Listed records:
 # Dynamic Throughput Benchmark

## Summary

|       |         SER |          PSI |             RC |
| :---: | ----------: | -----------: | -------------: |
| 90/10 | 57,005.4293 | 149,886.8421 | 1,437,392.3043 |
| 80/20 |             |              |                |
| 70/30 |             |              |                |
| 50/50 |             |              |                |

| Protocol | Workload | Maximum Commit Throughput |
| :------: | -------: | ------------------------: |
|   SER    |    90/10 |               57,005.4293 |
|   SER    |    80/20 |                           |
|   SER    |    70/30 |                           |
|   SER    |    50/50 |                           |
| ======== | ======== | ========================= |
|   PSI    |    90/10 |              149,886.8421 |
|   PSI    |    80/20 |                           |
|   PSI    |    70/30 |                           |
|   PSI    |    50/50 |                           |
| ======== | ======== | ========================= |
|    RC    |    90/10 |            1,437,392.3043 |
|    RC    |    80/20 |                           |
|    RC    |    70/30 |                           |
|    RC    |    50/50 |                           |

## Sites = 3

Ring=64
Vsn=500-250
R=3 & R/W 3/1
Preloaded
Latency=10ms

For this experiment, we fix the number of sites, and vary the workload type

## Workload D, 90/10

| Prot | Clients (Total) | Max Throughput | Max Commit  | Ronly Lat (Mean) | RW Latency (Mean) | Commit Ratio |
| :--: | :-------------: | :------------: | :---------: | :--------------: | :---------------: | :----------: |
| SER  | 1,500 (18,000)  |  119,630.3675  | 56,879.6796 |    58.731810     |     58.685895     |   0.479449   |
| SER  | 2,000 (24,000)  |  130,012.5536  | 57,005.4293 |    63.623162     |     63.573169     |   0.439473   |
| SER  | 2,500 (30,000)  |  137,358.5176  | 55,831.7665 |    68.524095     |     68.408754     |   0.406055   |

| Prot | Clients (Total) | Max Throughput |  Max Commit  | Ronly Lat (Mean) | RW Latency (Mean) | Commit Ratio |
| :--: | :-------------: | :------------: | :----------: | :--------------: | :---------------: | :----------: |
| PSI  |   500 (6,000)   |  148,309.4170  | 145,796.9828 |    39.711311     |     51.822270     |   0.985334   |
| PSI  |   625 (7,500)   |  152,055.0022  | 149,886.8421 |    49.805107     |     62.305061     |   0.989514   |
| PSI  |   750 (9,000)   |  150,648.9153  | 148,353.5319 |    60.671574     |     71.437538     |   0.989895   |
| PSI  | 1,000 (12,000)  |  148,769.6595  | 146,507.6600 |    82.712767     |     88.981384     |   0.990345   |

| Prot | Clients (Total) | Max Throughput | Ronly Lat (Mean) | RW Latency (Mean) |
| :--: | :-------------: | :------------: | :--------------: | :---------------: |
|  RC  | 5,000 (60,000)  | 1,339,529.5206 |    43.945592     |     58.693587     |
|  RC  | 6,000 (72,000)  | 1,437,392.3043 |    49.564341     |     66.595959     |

Problem: Retype all the data. Nothing may be left out or altered.

Finished task:
 # Dynamic Throughput Benchmark

## Summary

|       |         SER |          PSI |             RC |
| :---: | ----------: | -----------: | -------------: |
| 90/10 | 57,005.4293 | 149,886.8421 | 1,437,392.3043 |
| 80/20 |             |              |                |
| 70/30 |             |              |                |
| 50/50 |             |              |                |

| Protocol | Workload | Maximum Commit Throughput |
| :------: | -------: | ------------------------: |
|   SER    |    90/10 |               57,005.4293 |
|   SER    |    80/20 |                           |
|   SER    |    70/30 |                           |
|   SER    |    50/50 |                           |
| ======== | ======== | ========================= |
|   PSI    |    90/10 |              149,886.8421 |
|   PSI    |    80/20 |                           |
|   PSI    |    70/30 |                           |
|   PSI    |    50/50 |                           |
| ======== | ======== | ========================= |
|    RC    |    90/10 |            1,437,392.3043 |
|    RC    |    80/20 |                           |
|    RC    |    70/30 |                           |
|    RC    |    50/50 |                           |

## Sites = 3

Ring=64
Vsn=500-250
R=3 & R/W 3/1
Preloaded
Latency=10ms

For this experiment, we fix the number of sites, and vary the workload type

## Workload D, 90/10

| Prot | Clients (Total) | Max Throughput | Max Commit  | Ronly Lat (Mean) | RW Latency (Mean) | Commit Ratio |
| :--: | :-------------: | :------------: | :---------: | :--------------: | :---------------: | :----------: |
| SER  | 1,500 (18,000)  |  119,630.3675  | 56,879.6796 |    58.731810     |     58.685895     |   0.479449   |
| SER  | 2,000 (24,000)  |  130,012.5536  | 57,005.4293 |    63.623162     |     63.573169     |   0.439473   |
| SER  | 2,500 (30,000)  |  137,358.5176  | 55,831.7665 |    68.524095     |     68.408754     |   0.406055   |

| Prot | Clients (Total) | Max Throughput |  Max Commit  | Ronly Lat (Mean) | RW Latency (Mean) | Commit Ratio |
| :--: | :-------------: | :------------: | :----------: | :--------------: | :---------------: | :----------: |
| PSI  |   500 (6,000)   |  148,309.4170  | 145,796.9828 |    39.711311     |     51.822270     |   0.985334   |
| PSI  |   625 (7,500)   |  152,055.0022  | 149,886.8421 |    49.805107     |     62.305061     |   0.989514   |
| PSI  |   750 (9,000)   |  150,648.9153  | 148,353.5319 |    60.671574     |     71.437538     |   0.989895   |
| PSI  | 1,000 (12,000)  |  148,769.6595  | 146,507.6600 |    82.712767     |     88.981384     |   0.990345   |

| Prot | Clients (Total) | Max Throughput | Ronly Lat (Mean) | RW Latency (Mean) |
| :--: | :-------------: | :------------: | :--------------: | :---------------: |
|  RC  | 5,000 (60,000)  | 1,339,529.5206 |    43.945592     |     58.693587     |
|  RC  | 6,000 (72,000)  | 1,437,392.3043 |    49.564341     |     66.595959     |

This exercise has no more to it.